:: Task item ::
Your transcription must include every record word for word and no pictures.

:: Data ::
──────────────────────────────
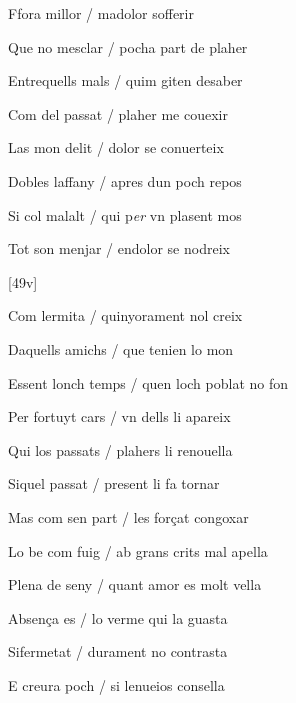 \begin{estrofa}

 Ffora millor / madolor sofferir

 Que no mesclar / pocha part de plaher

 Entrequells mals / quim giten desaber

 Com del passat / plaher me couexir

 Las mon delit / dolor se conuerteix

 Dobles laffany / apres dun poch repos

 Si col malalt / qui p\textit{er} vn plasent mos

 Tot son menjar / endolor se nodreix

\end{estrofa}


[49v]
\begin{estrofa}

 Com lermita / quinyorament nol creix

 Daquells amichs / que tenien lo mon

 Essent lonch temps / quen loch poblat no fon

 Per fortuyt cars / vn dells li apareix

 Qui los passats / plahers li renouella

 Siquel passat / present li fa tornar

 Mas com sen part / les for\c{c}at congoxar

 Lo be com fuig / ab grans crits mal apella

\end{estrofa}



\begin{tornada}

 Plena de seny / quant amor es molt vella

 Absen\c{c}a es / lo verme qui la guasta

 Sifermetat / durament no contrasta

 E creura poch / si lenueios consella

\end{tornada}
──────────────────────────────
:: Response to this exercise ::
 \begin{estrofa}

 Ffora millor / madolor sofferir

 Que no mesclar / pocha part de plaher

 Entrequells mals / quim giten desaber

 Com del passat / plaher me couexir

 Las mon delit / dolor se conuerteix

 Dobles laffany / apres dun poch repos

 Si col malalt / qui p\textit{er} vn plasent mos

 Tot son menjar / endolor se nodreix

\end{estrofa}


[49v]
\begin{estrofa}

 Com lermita / quinyorament nol creix

 Daquells amichs / que tenien lo mon

 Essent lonch temps / quen loch poblat no fon

 Per fortuyt cars / vn dells li apareix

 Qui los passats / plahers li renouella

 Siquel passat / present li fa tornar

 Mas com sen part / les for\c{c}at congoxar

 Lo be com fuig / ab grans crits mal apella

\end{estrofa}



\begin{tornada}

 Plena de seny / quant amor es molt vella

 Absen\c{c}a es / lo verme qui la guasta

 Sifermetat / durament no contrasta

 E creura poch / si lenueios consella

\end{tornada}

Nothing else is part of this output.